Mean Anorexia Voice tells me if I make myself smaller, I will somehow be more worthy of acceptance and love. She tells me if I just skip that meal, or run that extra mile, I will somehow atone for whatever sins I’ve committed to deserve the abuse, assault, and abandonment playing back in my brain. A lot of times, she’s a convincing liar because my sense of self-love is so fragile that any promise of a way to be worthy of love is something I am starving for.
Loving yourself is a huge challenge. You see all of yourself in full relief and have complete access to all of your past pains and mistakes. My mind tells me I’m not worthy of any kind of love unless I reach some level of perceived perfection, which is just its fancy way of saying I’ll never be worthy of love at all.
Navigating recovery means learning to practice self-love and gratitude because of, rather than in spite of, myself. Loving myself because I was able to step off the treadmill after two miles instead of pushing myself through six. Loving myself because I made an unhealthy choice but have the power to make a healthy one next time. Loving myself because I am worthy of love, period.

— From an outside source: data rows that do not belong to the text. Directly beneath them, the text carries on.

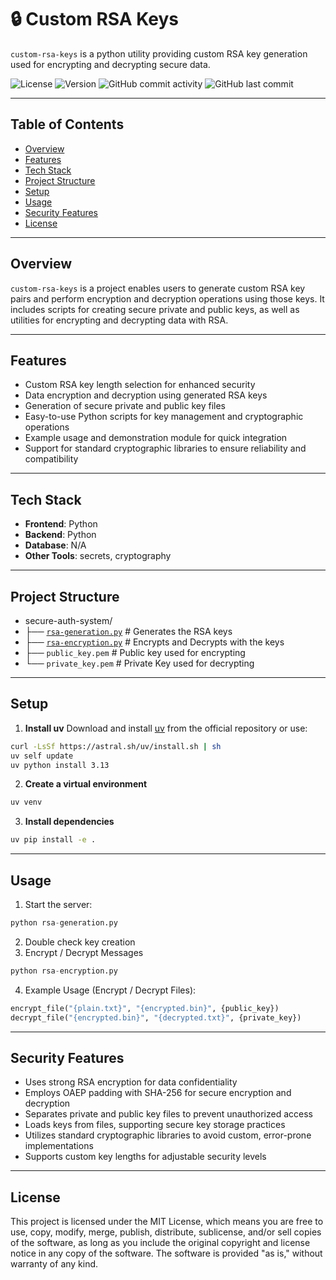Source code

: # 🔒 Custom RSA Keys
`custom-rsa-keys` is a python utility providing custom RSA key generation used for encrypting and decrypting secure data.


![License](https://img.shields.io/badge/license-MIT-blue.svg)
![Version](https://img.shields.io/badge/Version-1.0.0-green)
![GitHub commit activity](https://img.shields.io/github/commit-activity/t/kscardinal/custom-rsa-keys)
![GitHub last commit](https://img.shields.io/github/last-commit/kscardinal/custom-rsa-keys)

---

## Table of Contents  
- [Overview](#Overview)
- [Features](#features)
- [Tech Stack](#Tech-Stack)
- [Project Structure](#project-structure)
- [Setup](#setup)
- [Usage](#usage)
- [Security Features](#security-features)
- [License](#License)

---

## Overview  

`custom-rsa-keys` is a project enables users to generate custom RSA key pairs and perform encryption and decryption operations using those keys. It includes scripts for creating secure private and public keys, as well as utilities for encrypting and decrypting data with RSA. 

---

## Features  

- Custom RSA key length selection for enhanced security
- Data encryption and decryption using generated RSA keys
- Generation of secure private and public key files
- Easy-to-use Python scripts for key management and cryptographic operations
- Example usage and demonstration module for quick integration
- Support for standard cryptographic libraries to ensure reliability and compatibility

---

## Tech Stack  

- **Frontend**: Python 
- **Backend**: Python
- **Database**: N/A
- **Other Tools**: secrets, cryptography  

---

## Project Structure  

- secure-auth-system/
- ├── [`rsa-generation.py`](rsa-generation.py)                       # Generates the RSA keys
- ├── [`rsa-encryption.py`](rsa-encryption.py)                       # Encrypts and Decrypts with the keys
- ├── `public_key.pem`                                               # Public key used for encrypting
- └── `private_key.pem`                                              # Private Key used for decrypting


---

## Setup

1. **Install uv**
	Download and install [uv](https://github.com/astral-sh/uv) from the official repository or use:
```bash
curl -LsSf https://astral.sh/uv/install.sh | sh
uv self update
uv python install 3.13
```

2. **Create a virtual environment**
```bash
uv venv
```

3. **Install dependencies**
```bash
uv pip install -e .
```

---

## Usage

1. Start the server:
```python
python rsa-generation.py
```
2. Double check key creation
3. Encrypt / Decrypt Messages
```python
python rsa-encryption.py
```
4. Example Usage (Encrypt / Decrypt Files):
```python
encrypt_file("{plain.txt}", "{encrypted.bin}", {public_key})
decrypt_file("{encrypted.bin}", "{decrypted.txt}", {private_key})
```

---

## Security Features

- Uses strong RSA encryption for data confidentiality
- Employs OAEP padding with SHA-256 for secure encryption and decryption
- Separates private and public key files to prevent unauthorized access
- Loads keys from files, supporting secure key storage practices
- Utilizes standard cryptographic libraries to avoid custom, error-prone implementations
- Supports custom key lengths for adjustable security levels

---

## License

This project is licensed under the MIT License, which means you are free to use, copy, modify, merge, publish, distribute, sublicense, and/or sell copies of the software, as long as you include the original copyright and license notice in any copy of the software. The software is provided "as is," without warranty of any kind.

I am not yet at the point where I can say I truly love my fate. There are so many things that frustrate me about my current position, especially when I look at where I am and where I hope to someday be. Putting in the work to really make strides in recovery is exhausting and often requires more mental strength than I tell myself I have. It involves a lot of crying, a lot of messing up, a lot of leaning on the pillars of my support system, and a lot of being scared.
But it also involves a lot of joy, a lot of small victories, a lot of leaning on myself because I am stronger than I believe, and a lot of feeling brave and strong and capable. At the very least, I appreciate in this moment the reality of my situation as a necessary component of my experience, because it is helping shape me into the person I am meant to be and am becoming. I might not yet love my fate, but I think I’d at least take it on a second date.